* EXERCISE BRIEF *
The task calls for every entry to be printed word for word, without the images.

* STUDY MATERIAL *
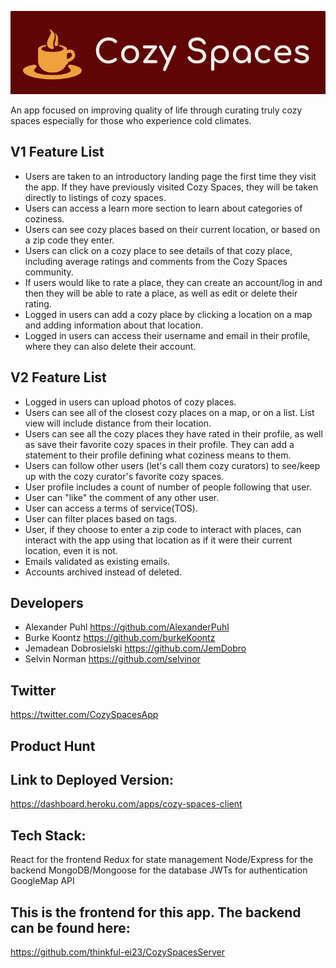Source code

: ![alt text][logo]

[logo]: img/icon-left-logo-cropped-readme.png "Cozy Spaces Logo"
An app focused on improving quality of life through curating truly cozy spaces especially for those who experience cold climates.

## V1 Feature List
  * Users are taken to an introductory landing page the first time they visit the app.  If they have previously visited Cozy Spaces, they will be taken directly to listings of cozy spaces.
  * Users can access a learn more section to learn about categories of coziness.
  * Users can see cozy places based on their current location, or based on a zip code they enter.
  * Users can click on a cozy place to see details of that cozy place, including average ratings and comments from the Cozy Spaces community.
  * If users would like to rate a place, they can create an account/log in and then they will be able to rate a place, as well as edit or delete their rating.
  * Logged in users can add a cozy place by clicking a location on a map and adding information about that location.
  * Logged in users can access their username and email in their profile, where they can also delete their account.

## V2 Feature List
  * Logged in users can upload photos of cozy places.
  * Users can see all of the closest cozy places on a map, or on a list.  List view will include distance from their location.
  * Users can see all the cozy places they have rated in their profile, as well as save their favorite cozy spaces in their profile.  They can add a statement to their profile defining what coziness means to them.
  * Users can follow other users (let's call them cozy curators) to see/keep up with the cozy curator's favorite cozy spaces.
  * User profile includes a count of number of people following that user.
  * User can "like" the comment of any other user.
  * User can access a terms of service(TOS).
  * User can filter places based on tags.
  * User, if they choose to enter a zip code to interact with places, can interact with the app using that location as if it were their current location, even it is not.
  * Emails validated as existing emails.
  * Accounts archived instead of deleted.

## Developers
  * Alexander Puhl https://github.com/AlexanderPuhl
  * Burke Koontz https://github.com/burkeKoontz
  * Jemadean Dobrosielski https://github.com/JemDobro
  * Selvin Norman https://github.com/selvinor

## Twitter 
https://twitter.com/CozySpacesApp

## Product Hunt

## Link to Deployed Version:
https://dashboard.heroku.com/apps/cozy-spaces-client

## Tech Stack:
React for the frontend
Redux for state management
Node/Express for the backend
MongoDB/Mongoose for the database
JWTs for authentication
GoogleMap API

## This is the frontend for this app.  The backend can be found here: 
https://github.com/thinkful-ei23/CozySpacesServer

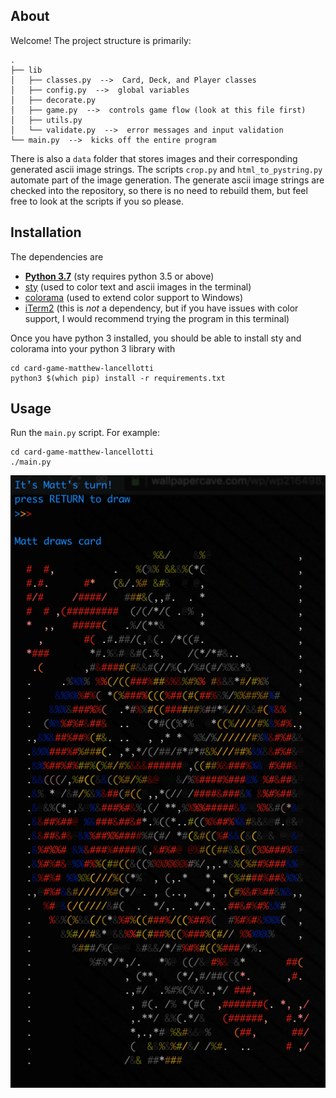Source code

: ## About

Welcome!  The project structure is primarily:

	.
	├── lib
	│   ├── classes.py  -->  Card, Deck, and Player classes
	│   ├── config.py  -->  global variables
	│   ├── decorate.py
	│   ├── game.py  -->  controls game flow (look at this file first)
	│   ├── utils.py
	│   └── validate.py  -->  error messages and input validation
	└── main.py  -->  kicks off the entire program

There is also a `data` folder that stores images and their corresponding generated ascii image strings.  The scripts `crop.py` and `html_to_pystring.py` automate part of the image generation.  The generate ascii image strings are checked into the repository, so there is no need to rebuild them, but feel free to look at the scripts if you so please.



## Installation

The dependencies are

  * **[Python 3.7](https://www.python.org/downloads/release/python-372/)**  (sty requires python 3.5 or above)
  * [sty](https://github.com/feluxe/sty)  (used to color text and ascii images in the terminal)
  * [colorama](https://pypi.org/project/colorama/#files)  (used to extend color support to Windows)
  * [iTerm2](https://www.iterm2.com)  (this is *not* a dependency, but if you have issues with color support, I would recommend trying the program in this terminal)

Once you have python 3 installed, you should be able to install sty and colorama into your python 3 library with

	cd card-game-matthew-lancellotti
    python3 $(which pip) install -r requirements.txt



## Usage

Run the `main.py` script.  For example:

    cd card-game-matthew-lancellotti
    ./main.py

![Next round.  It's Matt's turn!  press RETURN to draw.  Matt draws the king of diamonds.](usage-screenshot.png)
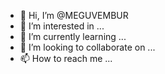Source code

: - 👋 Hi, I’m @MEGUVEMBUR
- 👀 I’m interested in ...
- 🌱 I’m currently learning ...
- 💞️ I’m looking to collaborate on ...
- 📫 How to reach me ...

<!---
MEGUVEMBUR/MEGUVEMBUR is a ✨ special ✨ repository because its `README.md` (this file) appears on your GitHub profile.
You can click the Preview link to take a look at your changes.
--->
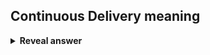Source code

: ## Continuous Delivery meaning
<details>
<summary><b>Reveal answer</b></summary>
Automatically moves a software product from a source code repository thorugh to the staging environment.<br><br>At the press of a ""release"" button, it could be moved on to the production environment for use by customers
</details>
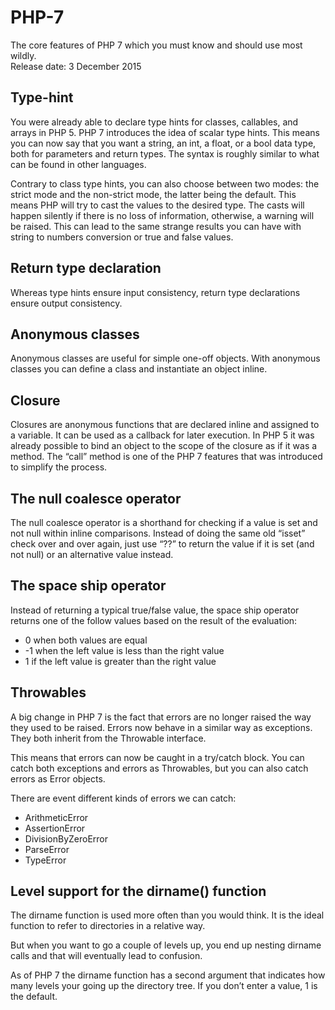 # PHP-7
The core features of PHP 7 which you must know and should use most wildly.<br>
Release date: 3 December 2015

## Type-hint
You were already able to declare type hints for classes, callables, and arrays in PHP 5. PHP 7 introduces the idea of scalar type hints. This means you can now say that you want a string, an int, a float, or a bool data type, both for parameters and return types. The syntax is roughly similar to what can be found in other languages.

Contrary to class type hints, you can also choose between two modes: the strict mode and the non-strict mode, the latter being the default. This means PHP will try to cast the values to the desired type. The casts will happen silently if there is no loss of information, otherwise, a warning will be raised. This can lead to the same strange results you can have with string to numbers conversion or true and false values.

## Return type declaration
Whereas type hints ensure input consistency, return type declarations ensure output consistency.

## Anonymous classes
Anonymous classes are useful for simple one-off objects. With anonymous classes you can define a class and instantiate an object inline.

## Closure
Closures are anonymous functions that are declared inline and assigned to a variable. It can be used as a callback for later execution. In PHP 5 it was already possible to bind an object to the scope of the closure as if it was a method.
The “call” method is one of the PHP 7 features that was introduced to simplify the process.

## The null coalesce operator
The null coalesce operator is a shorthand for checking if a value is set and not null within inline comparisons. Instead of doing the same old “isset” check over and over again, just use “??” to return the value if it is set (and not null) or an alternative value instead.

## The space ship operator
Instead of returning a typical true/false value, the space ship operator returns one of the follow values based on the result of the evaluation:<br>

- 0 when both values are equal
- -1 when the left value is less than the right value
- 1 if the left value is greater than the right value

## Throwables
A big change in PHP 7 is the fact that errors are no longer raised the way they used to be raised. Errors now behave in a similar way as exceptions. They both inherit from the Throwable interface.

This means that errors can now be caught in a try/catch block. You can catch both exceptions and errors as Throwables, but you can also catch errors as Error objects.

There are event different kinds of errors we can catch:<br>

- ArithmeticError
- AssertionError
- DivisionByZeroError
- ParseError
- TypeError

## Level support for the dirname() function

The dirname function is used more often than you would think. It is the ideal function to refer to directories in a relative way.

But when you want to go a couple of levels up, you end up nesting dirname calls and that will eventually lead to confusion.

As of PHP 7 the dirname function has a second argument that indicates how many levels your going up the directory tree. If you don’t enter a value, 1 is the default.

* SOLVED EXERCISE *
Source code

: ![alt text][logo]

[logo]: img/icon-left-logo-cropped-readme.png "Cozy Spaces Logo"
An app focused on improving quality of life through curating truly cozy spaces especially for those who experience cold climates.

## V1 Feature List
  * Users are taken to an introductory landing page the first time they visit the app.  If they have previously visited Cozy Spaces, they will be taken directly to listings of cozy spaces.
  * Users can access a learn more section to learn about categories of coziness.
  * Users can see cozy places based on their current location, or based on a zip code they enter.
  * Users can click on a cozy place to see details of that cozy place, including average ratings and comments from the Cozy Spaces community.
  * If users would like to rate a place, they can create an account/log in and then they will be able to rate a place, as well as edit or delete their rating.
  * Logged in users can add a cozy place by clicking a location on a map and adding information about that location.
  * Logged in users can access their username and email in their profile, where they can also delete their account.

## V2 Feature List
  * Logged in users can upload photos of cozy places.
  * Users can see all of the closest cozy places on a map, or on a list.  List view will include distance from their location.
  * Users can see all the cozy places they have rated in their profile, as well as save their favorite cozy spaces in their profile.  They can add a statement to their profile defining what coziness means to them.
  * Users can follow other users (let's call them cozy curators) to see/keep up with the cozy curator's favorite cozy spaces.
  * User profile includes a count of number of people following that user.
  * User can "like" the comment of any other user.
  * User can access a terms of service(TOS).
  * User can filter places based on tags.
  * User, if they choose to enter a zip code to interact with places, can interact with the app using that location as if it were their current location, even it is not.
  * Emails validated as existing emails.
  * Accounts archived instead of deleted.

## Developers
  * Alexander Puhl https://github.com/AlexanderPuhl
  * Burke Koontz https://github.com/burkeKoontz
  * Jemadean Dobrosielski https://github.com/JemDobro
  * Selvin Norman https://github.com/selvinor

## Twitter 
https://twitter.com/CozySpacesApp

## Product Hunt

## Link to Deployed Version:
https://dashboard.heroku.com/apps/cozy-spaces-client

## Tech Stack:
React for the frontend
Redux for state management
Node/Express for the backend
MongoDB/Mongoose for the database
JWTs for authentication
GoogleMap API

## This is the frontend for this app.  The backend can be found here: 
https://github.com/thinkful-ei23/CozySpacesServer

Source code

: ## About

Welcome!  The project structure is primarily:

	.
	├── lib
	│   ├── classes.py  -->  Card, Deck, and Player classes
	│   ├── config.py  -->  global variables
	│   ├── decorate.py
	│   ├── game.py  -->  controls game flow (look at this file first)
	│   ├── utils.py
	│   └── validate.py  -->  error messages and input validation
	└── main.py  -->  kicks off the entire program

There is also a `data` folder that stores images and their corresponding generated ascii image strings.  The scripts `crop.py` and `html_to_pystring.py` automate part of the image generation.  The generate ascii image strings are checked into the repository, so there is no need to rebuild them, but feel free to look at the scripts if you so please.



## Installation

The dependencies are

  * **[Python 3.7](https://www.python.org/downloads/release/python-372/)**  (sty requires python 3.5 or above)
  * [sty](https://github.com/feluxe/sty)  (used to color text and ascii images in the terminal)
  * [colorama](https://pypi.org/project/colorama/#files)  (used to extend color support to Windows)
  * [iTerm2](https://www.iterm2.com)  (this is *not* a dependency, but if you have issues with color support, I would recommend trying the program in this terminal)

Once you have python 3 installed, you should be able to install sty and colorama into your python 3 library with

	cd card-game-matthew-lancellotti
    python3 $(which pip) install -r requirements.txt



## Usage

Run the `main.py` script.  For example:

    cd card-game-matthew-lancellotti
    ./main.py

![Next round.  It's Matt's turn!  press RETURN to draw.  Matt draws the king of diamonds.](usage-screenshot.png)
Source code

: - 👋 Hi, I’m @MEGUVEMBUR
- 👀 I’m interested in ...
- 🌱 I’m currently learning ...
- 💞️ I’m looking to collaborate on ...
- 📫 How to reach me ...

<!---
MEGUVEMBUR/MEGUVEMBUR is a ✨ special ✨ repository because its `README.md` (this file) appears on your GitHub profile.
You can click the Preview link to take a look at your changes.
--->
Source code

: ## Continuous Delivery meaning
<details>
<summary><b>Reveal answer</b></summary>
Automatically moves a software product from a source code repository thorugh to the staging environment.<br><br>At the press of a ""release"" button, it could be moved on to the production environment for use by customers
</details>
 # PHP-7
The core features of PHP 7 which you must know and should use most wildly.<br>
Release date: 3 December 2015

## Type-hint
You were already able to declare type hints for classes, callables, and arrays in PHP 5. PHP 7 introduces the idea of scalar type hints. This means you can now say that you want a string, an int, a float, or a bool data type, both for parameters and return types. The syntax is roughly similar to what can be found in other languages.

Contrary to class type hints, you can also choose between two modes: the strict mode and the non-strict mode, the latter being the default. This means PHP will try to cast the values to the desired type. The casts will happen silently if there is no loss of information, otherwise, a warning will be raised. This can lead to the same strange results you can have with string to numbers conversion or true and false values.

## Return type declaration
Whereas type hints ensure input consistency, return type declarations ensure output consistency.

## Anonymous classes
Anonymous classes are useful for simple one-off objects. With anonymous classes you can define a class and instantiate an object inline.

## Closure
Closures are anonymous functions that are declared inline and assigned to a variable. It can be used as a callback for later execution. In PHP 5 it was already possible to bind an object to the scope of the closure as if it was a method.
The “call” method is one of the PHP 7 features that was introduced to simplify the process.

## The null coalesce operator
The null coalesce operator is a shorthand for checking if a value is set and not null within inline comparisons. Instead of doing the same old “isset” check over and over again, just use “??” to return the value if it is set (and not null) or an alternative value instead.

## The space ship operator
Instead of returning a typical true/false value, the space ship operator returns one of the follow values based on the result of the evaluation:<br>

- 0 when both values are equal
- -1 when the left value is less than the right value
- 1 if the left value is greater than the right value

## Throwables
A big change in PHP 7 is the fact that errors are no longer raised the way they used to be raised. Errors now behave in a similar way as exceptions. They both inherit from the Throwable interface.

This means that errors can now be caught in a try/catch block. You can catch both exceptions and errors as Throwables, but you can also catch errors as Error objects.

There are event different kinds of errors we can catch:<br>

- ArithmeticError
- AssertionError
- DivisionByZeroError
- ParseError
- TypeError

## Level support for the dirname() function

The dirname function is used more often than you would think. It is the ideal function to refer to directories in a relative way.

But when you want to go a couple of levels up, you end up nesting dirname calls and that will eventually lead to confusion.

As of PHP 7 the dirname function has a second argument that indicates how many levels your going up the directory tree. If you don’t enter a value, 1 is the default.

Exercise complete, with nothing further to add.